Provided that the weight function ω satisfies certain submultiplicative and decay conditions, the discrete convolution algebra ℓ1(ω) becomes a commutative radical Banach algebra with identity adjoined. There are obvious closed ideals in ℓ1(ω) and these are denoted standard ideals. Earlier results of Thomas, strengthened by Yakubovich and Domar, showed that if the weight ω is star-shaped then all closed ideals are standard. Consequently, the closed ideal generated by any element f in ℓ1(ω) must be standard.

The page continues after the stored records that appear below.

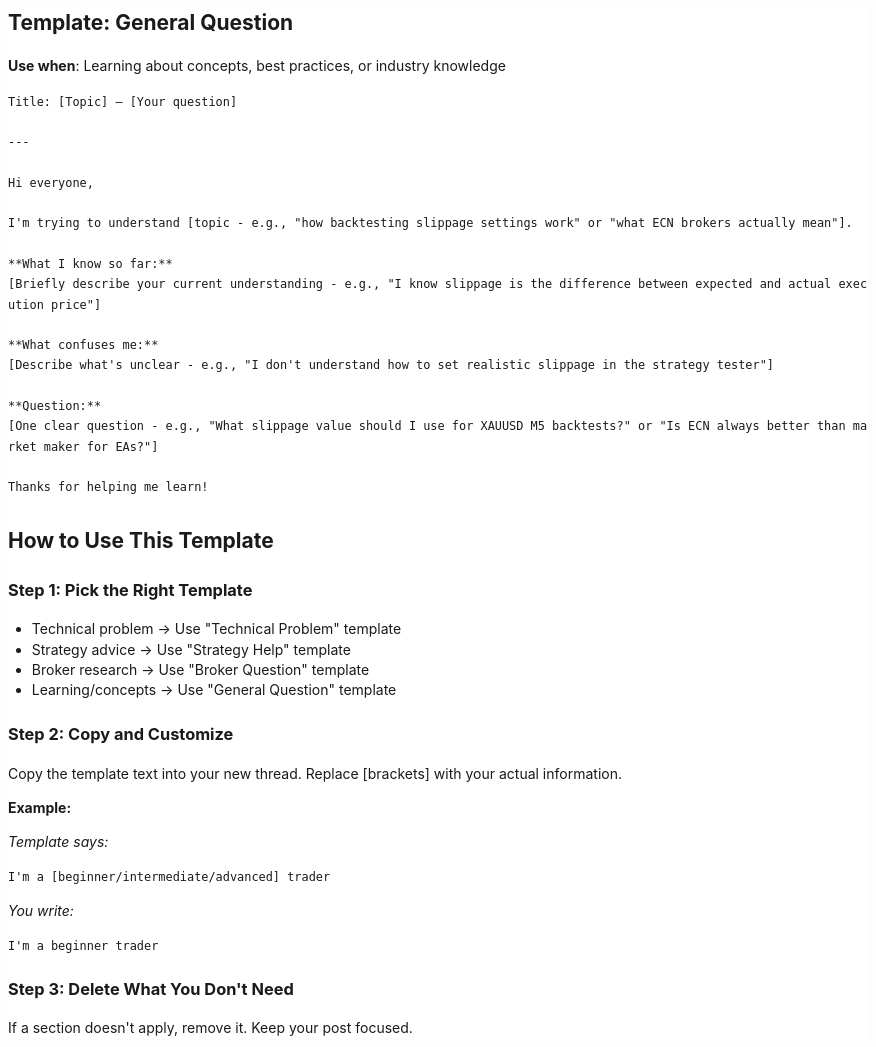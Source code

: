 ## Template: General Question

**Use when**: Learning about concepts, best practices, or industry knowledge

```
Title: [Topic] – [Your question]

---

Hi everyone,

I'm trying to understand [topic - e.g., "how backtesting slippage settings work" or "what ECN brokers actually mean"].

**What I know so far:**
[Briefly describe your current understanding - e.g., "I know slippage is the difference between expected and actual execution price"]

**What confuses me:**
[Describe what's unclear - e.g., "I don't understand how to set realistic slippage in the strategy tester"]

**Question:**
[One clear question - e.g., "What slippage value should I use for XAUUSD M5 backtests?" or "Is ECN always better than market maker for EAs?"]

Thanks for helping me learn!
```

## How to Use This Template

### Step 1: Pick the Right Template
- Technical problem → Use "Technical Problem" template
- Strategy advice → Use "Strategy Help" template
- Broker research → Use "Broker Question" template
- Learning/concepts → Use "General Question" template

### Step 2: Copy and Customize
Copy the template text into your new thread. Replace [brackets] with your actual information.

**Example:**

*Template says:*
```
I'm a [beginner/intermediate/advanced] trader
```

*You write:*
```
I'm a beginner trader
```

### Step 3: Delete What You Don't Need
If a section doesn't apply, remove it. Keep your post focused.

The requirement that ω be star-shaped (essentially that ω(n)1/n must decrease to zero) is somewhat restrictive in that no local maxima of ω(n)1/n are allowed. We generalize this previous result to apply to the larger class of ε-star shaped weights (0 < ε ≤ 1) which allow such local maxima. If f is a non-zero element on ℓ1(ω) we let the integer α(f) = k0 denote the index of its first non-zero term. We introduce the concept of an ε-peak point for k0. If ε = 1 then ω is star-shaped in the usual sense and there are an infinite number of 1-peak points for any k0. Although this latter fact may fail if 0 < ε < 1, if ω(n)1/n tends to zero sufficiently quickly (dependent on k0 and ε) there will always be an infinite number of ε-peak points for k0.
Our main result is that if ω is an ε-star shaped weight, if f is an non-zero element of ℓ1(ω), if α(f) = k0, and if the number of ε-peak points for k0 is infinite, then the closed ideal generated by f is standard.